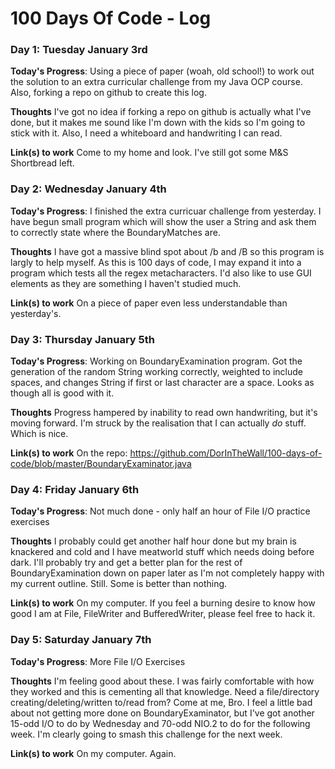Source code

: # 100 Days Of Code - Log


### Day 1: Tuesday January 3rd

**Today's Progress**: Using a piece of paper (woah, old school!) to work out the solution to an extra curricular challenge from my Java OCP course. Also, forking a repo on github to create this log.

**Thoughts** I've got no idea if forking a repo on github is actually what I've done, but it makes me sound like I'm down with the kids so I'm going to stick with it. Also, I need a whiteboard and handwriting I can read.

**Link(s) to work**
Come to my home and look. I've still got some M&S Shortbread left.

### Day 2: Wednesday January 4th

**Today's Progress**: I finished the extra curricuar challenge from yesterday. I have begun small program which will show the user a String and ask them to correctly state where the BoundaryMatches are.

**Thoughts** I have got a massive blind spot about /b and /B so this program is largly to help myself. As this is 100 days of code, I may expand it into a program which tests all the regex metacharacters. I'd also like to use GUI elements as they are something I haven't studied much.

**Link(s) to work**
On a piece of paper even less understandable than yesterday's.

### Day 3: Thursday January 5th

**Today's Progress**: Working on BoundaryExamination program. Got the generation of the random String working correctly, weighted to include spaces, and changes String if first or last character are a space. Looks as though all is good with it.

**Thoughts** Progress hampered by inability to read own handwriting, but it's moving forward. I'm struck by the realisation that I can actually *do* stuff. Which is nice. 

**Link(s) to work**
On the repo: https://github.com/DorInTheWall/100-days-of-code/blob/master/BoundaryExaminator.java

### Day 4: Friday January 6th

**Today's Progress**: Not much done - only half an hour of File I/O practice exercises

**Thoughts** I probably could get another half hour done but my brain is knackered and cold and I have meatworld stuff which needs doing before dark. I'll probably try and get a better plan for the rest of BoundaryExamination down on paper later as I'm not completely happy with my current outline. Still. Some is better than nothing.

**Link(s) to work**
On my computer. If you feel a burning desire to know how good I am at File, FileWriter and BufferedWriter, please feel free to hack it.


### Day 5: Saturday January 7th

**Today's Progress**: More File I/O Exercises

**Thoughts** I'm feeling good about these. I was fairly comfortable with how they worked and this is cementing all that knowledge. Need a file/directory creating/deleting/written to/read from? Come at me, Bro. 
I feel a little bad about not getting more done on BoundaryExaminator, but I've got another 15-odd I/O to do by Wednesday and 70-odd NIO.2 to do for the following week. I'm clearly going to smash this challenge for the next week.

**Link(s) to work**
On my computer. Again.


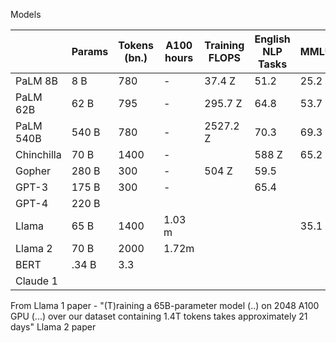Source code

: Models

|            | Params | Tokens (bn.) | A100 hours | Training FLOPS | English NLP Tasks | MMLU | GSM8K | HumanEval | DROP | Hellaswag |
|------------|--------|--------------|------------|----------------|-------------------|------|-------|-----------|------|-----------|
| PaLM 8B    | 8 B    | 780          | -          | 37.4 Z         | 51.2              | 25.2 |       |           |      |           | 
| PaLM 62B   | 62 B   | 795          | -          | 295.7 Z        | 64.8              | 53.7 |       |           |      |           |
| PaLM 540B  | 540 B  | 780          | -          | 2527.2 Z       | 70.3              | 69.3 |       |           |      |           |
| Chinchilla | 70 B   | 1400         | -          |                | 588 Z             | 65.2 | 67.5  |           |      |           |
| Gopher     | 280 B  | 300          | -          | 504 Z          | 59.5              |      |       |           |      |           | 
| GPT-3      | 175 B  | 300          | -          |                | 65.4              |      |       |           |      |           |
| GPT-4      | 220 B  |              |            |                |                   |      |       |           |      |           |
| Llama      | 65 B   | 1400         | 1.03 m     |                |                   | 35.1 |       |           |      |           |
| Llama 2    | 70 B   | 2000         | 1.72m      |                |                   |      |       |           |      |           |
| BERT       | .34 B  | 3.3          |            |                |      
| Claude 1   |        |              |            |                |                |      |      |       |           |      |           |


From Llama 1 paper - "(T)raining a 65B-parameter model (..) on 2048 A100 GPU (...) over our dataset containing 1.4T tokens takes approximately 21 days"
Llama 2 paper 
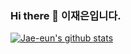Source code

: ### Hi there 👋 이재은입니다.

[![Jae-eun's github stats](https://github-readme-stats.vercel.app/api?username=Jae-eun)](https://github.com/anuraghazra/github-readme-stats)
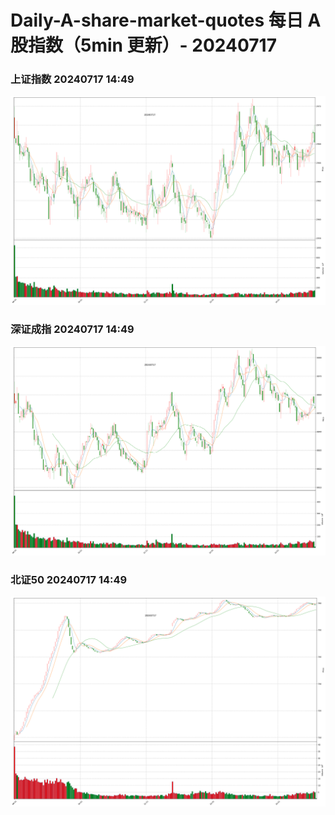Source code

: 
# Daily-A-share-market-quotes 每日 A 股指数（5min 更新）- 20240717

### 上证指数 20240717 14:49
![](./fig/2024/7/20240717-sh000001.png)

### 深证成指 20240717 14:49
![](./fig/2024/7/20240717-sz399001.png)

### 北证50 20240717 14:49
![](./fig/2024/7/20240717-bj899050.png)
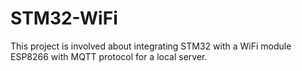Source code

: # STM32-WiFi
This project is involved about integrating STM32 with a WiFi module ESP8266 with MQTT protocol for a local server.
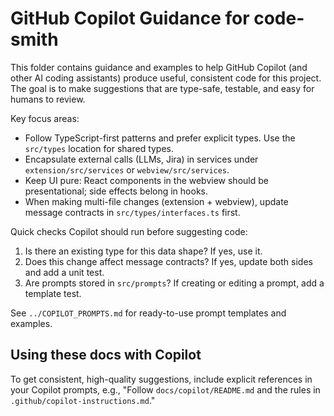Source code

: # GitHub Copilot Guidance for code-smith

This folder contains guidance and examples to help GitHub Copilot (and other AI coding assistants) produce useful, consistent code for this project. The goal is to make suggestions that are type-safe, testable, and easy for humans to review.

Key focus areas:

-   Follow TypeScript-first patterns and prefer explicit types. Use the `src/types` location for shared types.
-   Encapsulate external calls (LLMs, Jira) in services under `extension/src/services` or `webview/src/services`.
-   Keep UI pure: React components in the webview should be presentational; side effects belong in hooks.
-   When making multi-file changes (extension + webview), update message contracts in `src/types/interfaces.ts` first.

Quick checks Copilot should run before suggesting code:

1. Is there an existing type for this data shape? If yes, use it.
2. Does this change affect message contracts? If yes, update both sides and add a unit test.
3. Are prompts stored in `src/prompts`? If creating or editing a prompt, add a template test.

See `../COPILOT_PROMPTS.md` for ready-to-use prompt templates and examples.

## Using these docs with Copilot

To get consistent, high-quality suggestions, include explicit references in your Copilot prompts, e.g., "Follow `docs/copilot/README.md` and the rules in `.github/copilot-instructions.md`."
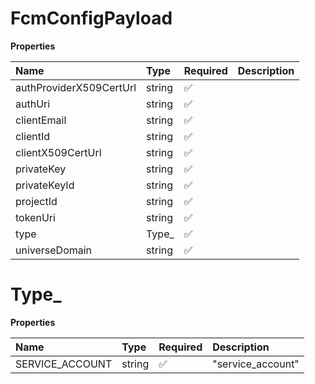 # FcmConfigPayload

**Properties**

| Name                    | Type   | Required | Description |
| :---------------------- | :----- | :------- | :---------- |
| authProviderX509CertUrl | string | ✅       |             |
| authUri                 | string | ✅       |             |
| clientEmail             | string | ✅       |             |
| clientId                | string | ✅       |             |
| clientX509CertUrl       | string | ✅       |             |
| privateKey              | string | ✅       |             |
| privateKeyId            | string | ✅       |             |
| projectId               | string | ✅       |             |
| tokenUri                | string | ✅       |             |
| type                    | Type\_ | ✅       |             |
| universeDomain          | string | ✅       |             |

# Type\_

**Properties**

| Name            | Type   | Required | Description       |
| :-------------- | :----- | :------- | :---------------- |
| SERVICE_ACCOUNT | string | ✅       | "service_account" |
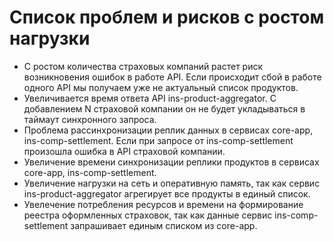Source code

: # Список проблем и рисков с ростом нагрузки
* С ростом количества страховых компаний растет риск возникновения ошибок в работе API. Если происходит сбой в работе одного API мы получаем уже не актуальный список продуктов.
* Увеличивается время ответа API ins-product-aggregator. C добавлением N страховой компании он не будет укладываться в таймаут синхронного запроса.
* Проблема рассинхронизации реплик данных в сервисах core-app, ins-comp-settlement. Если при запросе от ins-comp-settlement произошла ошибка в API страховой компании.
* Увеличение времени синхронизации реплики продуктов в сервисах core-app, ins-comp-settlement.
* Увеличение нагрузки на сеть и оперативную память, так как сервис ins-product-aggregator агрегирует все продукты в единый список.
* Увелечение потребления ресурсов и времени на формирование реестра оформленных страховок, так как данные сервис ins-comp-settlement запрашивает единым списком из core-app. 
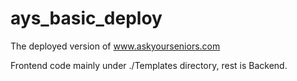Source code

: # ays_basic_deploy
The deployed version of www.askyourseniors.com

Frontend code mainly under ./Templates directory, rest is Backend.
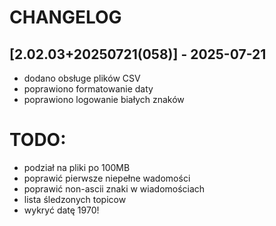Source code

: # CHANGELOG
## [2.02.03+20250721(058)] - 2025-07-21
* dodano obsługe plików CSV
* poprawiono formatowanie daty
* poprawiono logowanie białych znaków

# TODO:
* podział na pliki po 100MB
* poprawić pierwsze niepełne wadomości
* poprawić non-ascii znaki w wiadomościach
* lista śledzonych topicow
* wykryć datę 1970!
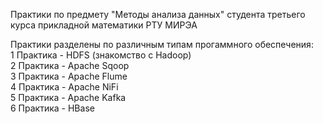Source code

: Практики по предмету "Методы анализа данных" студента третьего курса прикладной математики РТУ МИРЭА  

Практики разделены по различным типам прогаммного обеспечения:  
1 Практика - HDFS (знакомство с Hadoop)  
2 Практика - Apache Sqoop  
3 Практика - Apache Flume  
4 Практика - Apache NiFi  
5 Практика - Apache Kafka  
6 Практика - HBase

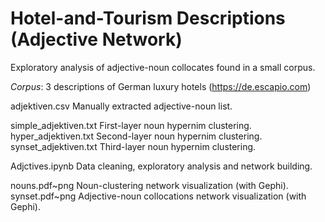 # Hotel-and-Tourism Descriptions (Adjective Network)

Exploratory analysis of adjective-noun collocates found in a small corpus.

*Corpus*: 3 descriptions of German luxury hotels (https://de.escapio.com)

adjektiven.csv    Manually extracted adjective-noun list.

simple_adjektiven.txt First-layer noun hypernim clustering.
hyper_adjektiven.txt  Second-layer noun hypernim clustering.
synset_adjektiven.txt Third-layer noun hypernim clustering.

Adjctives.ipynb  Data cleaning, exploratory analysis and network building.

nouns.pdf~png   Noun-clustering network visualization (with Gephi).
synset.pdf~png  Adjective-noun collocations network visualization (with Gephi).
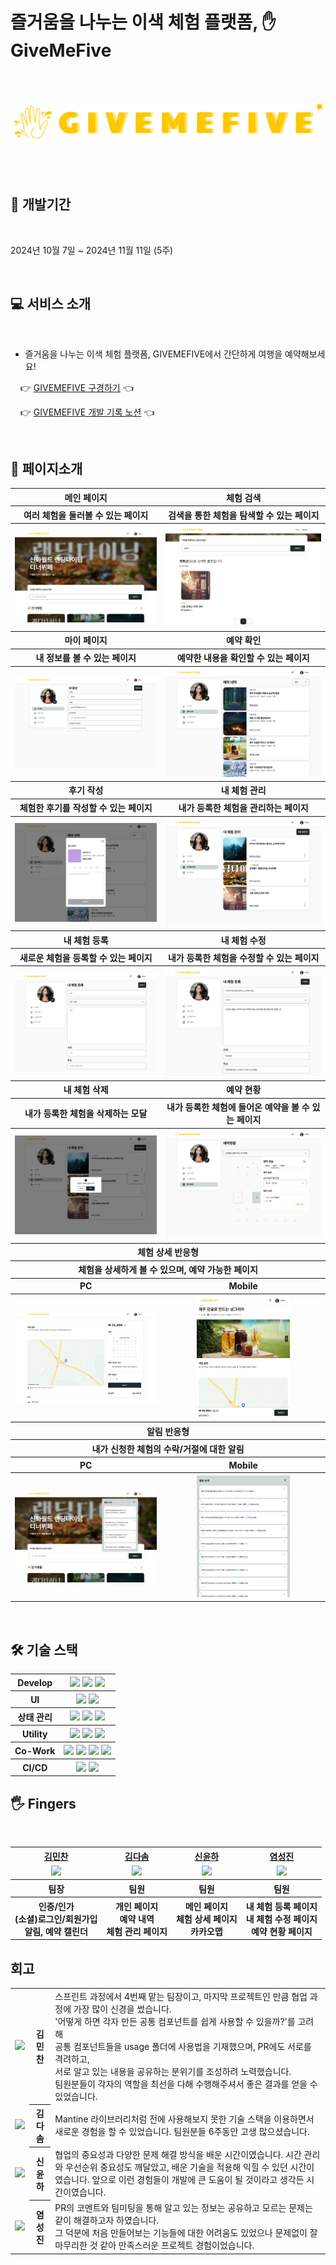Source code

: # 즐거움을 나누는 이색 체험 플랫폼, ✋ GiveMeFive

<br/>
<br/>

[![GiveMeFive Logo](./source/images/logo-md.png)](https://give-me-five.vercel.app/)

<br/>
<br/>

## 📆 개발기간

<br/>

2024년 10월 7일 ~ 2024년 11월 11일 (5주)

<br/>

## 💻 서비스 소개

<br/>

- 즐거움을 나누는 이색 체험 플랫폼, GIVEMEFIVE에서 간단하게 여행을 예약해보세요!

&nbsp;&nbsp;&nbsp;&nbsp;👉 [GIVEMEFIVE 구경하기][배포] 👈

&nbsp;&nbsp;&nbsp;&nbsp;👉 [GIVEMEFIVE 개발 기록 노션][노션] 👈

<br/>

## 📄 페이지소개

<div align='center'>
  <table>
    <tr>
      <th style='text-align: center;'>메인 페이지</th>
      <th style='text-align: center;'>체험 검색</th>
    </tr>
    <tr>
      <th style='text-align: center;'>여러 체험을 둘러볼 수 있는 페이지</th>
      <th style='text-align: center;'>검색을 통한 체험을 탐색할 수 있는 페이지</th>
    </tr>
    <tr>
      <th><img src='./source/images/메인.png' alt='메인'/></th>
      <th><img src='./source/images/체험검색.png' alt='체험검색'/></th>
    </tr>
    <tr>
    <th style='text-align: center;'>마이 페이지</th>
      <th style='text-align: center;'>예약 확인</th>
    </tr>
    <tr>
      <th style='text-align: center;'>내 정보를 볼 수 있는 페이지</th>
      <th style='text-align: center;'>예약한 내용을 확인할 수 있는 페이지</th>
    </tr>
    <tr>
      <th><img src='./source/images/마이페이지.png' alt='마이 페이지'/></th>
      <th><img src='./source/images/예약확인.png' alt='예약확인'/></th>
    </tr>
    <tr>
      <th style='text-align: center;'>후기 작성</th>  
      <th style='text-align: center;'>내 체험 관리</th>
    </tr>
    <tr>
      <th style='text-align: center;'>체험한 후기를 작성할 수 있는 페이지</th>
      <th style='text-align: center;'>내가 등록한 체험을 관리하는 페이지</th>
    </tr>
    <tr>
      <th><img src='./source/images/후기작성.png' alt='후기작성'/></th>
      <th><img src='./source/images/체험관리.png' alt='체험 관리'/></th>
    </tr>
    <tr>
    <th style='text-align: center;'>내 체험 등록</th>
      <th style='text-align: center;'>내 체험 수정</th>
    </tr>
    <tr>
    <th style='text-align: center;'>새로운 체험을 등록할 수 있는 페이지</th>
      <th style='text-align: center;'>내가 등록한 체험을 수정할 수 있는 페이지</th>
    </tr>
    <tr>
      <th><img src='./source/images/체험등록.png' alt='체험 등록'/></th>
      <th><img src='./source/images/체험수정.png' alt='체험 수정'/></th>
    </tr>
    <tr>
      <th style='text-align: center;'>내 체험 삭제</th>
      <th style='text-align: center;'>예약 현황</th>
    </tr>
    <tr>
      <th style='text-align: center;'>내가 등록한 체험을 삭제하는 모달</th>
      <th style='text-align: center;'>내가 등록한 체험에 들어온 예약을 볼 수 있는 페이지</th>
    </tr>
    <tr>
      <th><img src='./source/images/체험삭제.png' alt='체험 삭제'></th>
      <th><img src='./source/images/예약현황.png' alt='예약 현황'/></th>
    </tr>
    <tr>
      <th style='text-align: center;' colspan='2'>체험 상세 반응형</th>
    </tr>
    <tr>
      <th style='text-align: center;' colspan='2'>체험을 상세하게 볼 수 있으며, 예약 가능한 페이지</th>
    </tr>
    <tr>
      <th>PC</th>
      <th>Mobile</th>
    </tr>
    <tr>
      <th><img src='./source/images/체험상세.png' alt='체험 상세'/></th>
      <th>
        <div height='100%' align='center'>
          <img src='./source/images/체험상세_반응형.png' alt='체험 상세 반응형' width='60%'/>
        </div>
      </th>
    </tr>
    <tr>
      <th style='text-align: center;' colspan='2'>알림 반응형</th>
    </tr>
    <tr>
      <th style='text-align: center;' colspan='2'>내가 신청한 체험의 수락/거절에 대한 알림</th>
    </tr>
    <tr>
      <th>PC</th>
      <th>Mobile</th>
    </tr>
    <tr>
      <th><img src='./source/images/알림_풀사이즈.png' alt='예약 현황'/></th>
      <th>
        <div align='center' hegiht='100%'>
          <img src='./source/images/알림.png' alt='알림' width='60%'/>
        </div>
      </th>
    </tr>
  </table>
</div>
<!-- 
## 💡 핵심 기능

<br/>

### &nbsp;&nbsp; 🙆🏼‍♂️ 유저기능

<br/>

<div align='center'>
  <table align='center'>
    <tr>
      <th style='text-align: center;'>로그인</th>
      <th style='text-align: center;'>회원가입</th>
      <th style='text-align: center;'>소셜 로그인</th>
    </tr>
    <tr>
      <th>
        <img src='./source/gifs/login.gif' alt='로그인' />
      </th>
      <th>
        <img src='./source/gifs/signup.gif' alt='회원가입' />
      </th>
      <th>
        <img src='./source/gifs/oauth.gif' alt='소셜 로그인' />
      </th>
    </tr>
  </table>
</div>

<br/>

### &nbsp;&nbsp; 🏖️ 체험 관리

<br/>

<div align='center'>
  <table align='center'>
    <tr>
      <th style='text-align: center;'>체험 등록/수정</th>
      <th style='text-align: center;'>체험 예약/취소</th>
      <th style='text-align: center;'>예약 승락/거절</th>
    </tr>
    <tr>
      <th>
        <img src='./source/gifs/activity_manage.gif' alt='체험 등록/수정/삭제' />
      </th>
      <th>
        <img src='./source/gifs/booking.gif' alt='체험 예약/취소' />
      </th>
      <th>
        <img src='./source/gifs/accept_book.gif' alt='예약 승락/거절' />
      </th>
    </tr>
  </table>
</div>

<br/>

### &nbsp;&nbsp; 🔔 예약 알림

<br/>

<div align='center'>
  <table align='center'>
    <tr>
      <th style='text-align: center;'>체험 수락 알림</th>
    </tr>
    <tr>
      <th>
        <img src='./source/gifs/push_alarm.gif' alt='체험 승락 알림' width='33%'/>
      </th>
    </tr>
  </table>
</div> -->

<br/>

## 🛠️ 기술 스택

<table >
  <tr>
    <th>Develop</th>
    <th>
    <img src="https://img.shields.io/badge/REACT-61DAFB?style=flat-square&logo=React&logoColor=white"/> 
     <img src="https://img.shields.io/badge/NEXT-000000?style=flat-square&logo=nextdotjs&logoColor=white"/> <img src="https://img.shields.io/badge/TypeScript-3178C6?style=flat-square&logo=TypeScript&logoColor=white"/>
    </th>
  </tr>
  <tr>
    <th>UI</th>
    <th>
    <img src="https://img.shields.io/badge/SASS-CC6699?style=flat-square&logo=sass&logoColor=white"/> 
    <img src="https://img.shields.io/badge/mantine-339AF0?style=flat-square&logo=mantine&logoColor=white"/> 
    </th>
  </tr>
  <tr>
    <th>상태 관리</th>
    <th>
    <img src="https://img.shields.io/badge/Axios-5A29E4?style=flat-square&logo=axios&logoColor=white"/>
    <img src="https://img.shields.io/badge/TanstackReactQuery-FF4154?style=flat-square&logo=reactquery&logoColor=white"/>
    <img src="https://img.shields.io/badge/zustand-3f2336?style=flat-square&logo=&logoColor=white"/>
    </th>
  </tr>
  <tr>
    <th>Utility</th>
    <th>
    <img src="https://img.shields.io/badge/ReactHookForm-EC5990?style=flat-square&logo=reacthookform&logoColor=white"/> 
    <img src="https://img.shields.io/badge/dayjs-da6959?style=flat-square&logo=dayjs&logoColor=white"/> 
    <img src="https://img.shields.io/badge/classNames-5FA04E?style=flat-square&logo=nodedotjs&logoColor=white"/> 
    </th>
  </tr>
  <tr>
    <th>Co-Work</th>
    <th>
    <img src="https://img.shields.io/badge/GitHub-181717?style=flat-square&logo=GitHub&logoColor=white"/> 
    <img src="https://img.shields.io/badge/Notion-000000?style=flat-square&logo=Notion&logoColor=white"/> 
    <img src="https://img.shields.io/badge/Figma-F24E1E?style=flat-square&logo=Figma&logoColor=white"/> 
    <img src="https://img.shields.io/badge/Discord-5865F2?style=flat-square&logo=discord&logoColor=white"/>
    </th>
  </tr>
  <tr>
    <th>CI/CD</th>
    <th>
    <img src="https://img.shields.io/badge/GitHubAction-2088FF?style=flat-square&logo=githubactions&logoColor=white"/>
    <img src="https://img.shields.io/badge/VerCel-000000?style=flat-square&logo=vercel&logoColor=white"/>
    </th>
  </tr>
</table>

## 🖐️ Fingers

<br/>

<div align="center">  
  <table style="text-align:center;">
    <tr>
      <th style="text-align:center;"><a href="https://github.com/itscold96">김민찬</a></th>
      <th style="text-align:center;"><a href="https://github.com/KimDasom521">김다솜</a></th>
      <th style="text-align:center;"><a href="https://github.com/ayoooyh">신윤하</a></th>
      <th style="text-align:center;"><a href="https://github.com/MELATONIN99">염성진</a></th>
    </tr>
    <tr>
      <td style="text-align:center;"><a href="https://github.com/itscold96"><img width="180px" src="https://avatars.githubusercontent.com/u/98478661?v=4"/></a></td>
      <td style="text-align:center;"><a href="https://github.com/KimDasom521"><img width="180px" src="https://avatars.githubusercontent.com/u/83847755?v=4"/></a></td>
      <td style="text-align:center;"><a href="https://github.com/ayoooyh"><img width="180px" src="https://avatars.githubusercontent.com/u/127219927?v=4"/></a></td>
      <td style="text-align:center;"><a href="https://github.com/MELATONIN99"><img width="180px" src="https://avatars.githubusercontent.com/u/140742210?v=4a"/></a></td>
    </tr>
    <tr >
      <th style="text-align:center;">팀장</th>
      <th style="text-align:center;">팀원</th>
      <th style="text-align:center;">팀원</th>
      <th style="text-align:center;">팀원</th>
    </tr>
    <tr >
      <th style="text-align:center;">인증/인가<br> (소셜)로그인/회원가입<br> 알림, 예약 캘린더</th>
      <th style="text-align:center;">개인 페이지<br> 예약 내역<br> 체험 관리 페이지</th>
      <th style="text-align:center;">메인 페이지<br> 체험 상세 페이지<br> 카카오맵</th>
      <th style="text-align:center;">내 체험 등록 페이지<br> 내 체험 수정 페이지<br> 예약 현황 페이지</th>
    </tr>
  </table>
</div>

## 회고

<table>
  <tr>
    <td style="text-align:center;"><a href="https://github.com/itscold96"><img width="40px" src="https://avatars.githubusercontent.com/u/98478661?v=4"/></a></td>
    <th>김민찬</th>
    <td>스프린트 과정에서 4번째 맡는 팀장이고, 마지막 프로젝트인 만큼 협업 과정에 가장 많이 신경을 썼습니다. <br> '어떻게 하면 각자 만든 공통 컴포넌트를 쉽게 사용할 수 있을까?'를 고려해 <br> 공통 컴포넌트들을 usage 폴더에 사용법을 기재했으며, PR에도 서로를 격려하고, <br> 서로 알고 있는 내용을 공유하는 분위기를 조성하려 노력했습니다. <br> 팀원분들이 각자의 역할을 최선을 다해 수행해주셔서 좋은 결과를 얻을 수 있었습니다.</td>
  </tr>
  <tr>
    <td style="text-align:center;"><a href="https://github.com/KimDasom521"><img width="40px" src="https://avatars.githubusercontent.com/u/83847755?v=4"/></a></td>
    <th>김다솜</th>
    <td>Mantine 라이브러리처럼 전에 사용해보지 못한 기술 스택을 이용하면서 새로운 경험을 할 수 있었습니다. 팀원분들 6주동안 고생 많으셨습니다.</td>
  </tr>
  <tr>
    <td style="text-align:center;"><a href="https://github.com/ayoooyh"><img width="40px" src="https://avatars.githubusercontent.com/u/127219927?v=4"/></a></td>
    <th>신윤하</th>
    <td>협업의 중요성과 다양한 문제 해결 방식을 배운 시간이였습니다. 시간 관리와 우선순위 중요성도 깨달았고, 배운 기술을 적용해 익힐 수 있던 시간이였습니다. 앞으로 이런 경험들이 개발에 큰 도움이 될 것이라고 생각든 시간이였습니다.</td>
  </tr>
  <tr>
     <td style="text-align:center;"><a href="https://github.com/MELATONIN99"><img width="40px" src="https://avatars.githubusercontent.com/u/140742210?v=4a"/></a></td>
    <th>염성진</th>
    <td>PR의 코멘트와 팀미팅을 통해 알고 있는 정보는 공유하고 모르는 문제는 같이 해결하고자 하였습니다.<br> 그 덕분에 처음 만들어보는 기능들에 대한 어려움도 있었으나 문제없이 잘 마무리한 것 같아 만족스러운 프로젝트 경험이었습니다. </td>
  </tr>
</table>

<!-- links -->

[배포]: https://give-me-five.vercel.app/
[노션]: https://paper-orchestra-b0e.notion.site/GlobalNomad-118c231b68de809c8e01f32b1e343760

EXERCISE: Going through the data above, return each line with the word "good".

SOLVED PROBLEM:
**Today's Progress**: Working on BoundaryExamination program. Got the generation of the random String working correctly, weighted to include spaces, and changes String if first or last character are a space. Looks as though all is good with it.
On my computer. If you feel a burning desire to know how good I am at File, FileWriter and BufferedWriter, please feel free to hack it.
**Thoughts** I'm feeling good about these. I was fairly comfortable with how they worked and this is cementing all that knowledge. Need a file/directory creating/deleting/written to/read from? Come at me, Bro. 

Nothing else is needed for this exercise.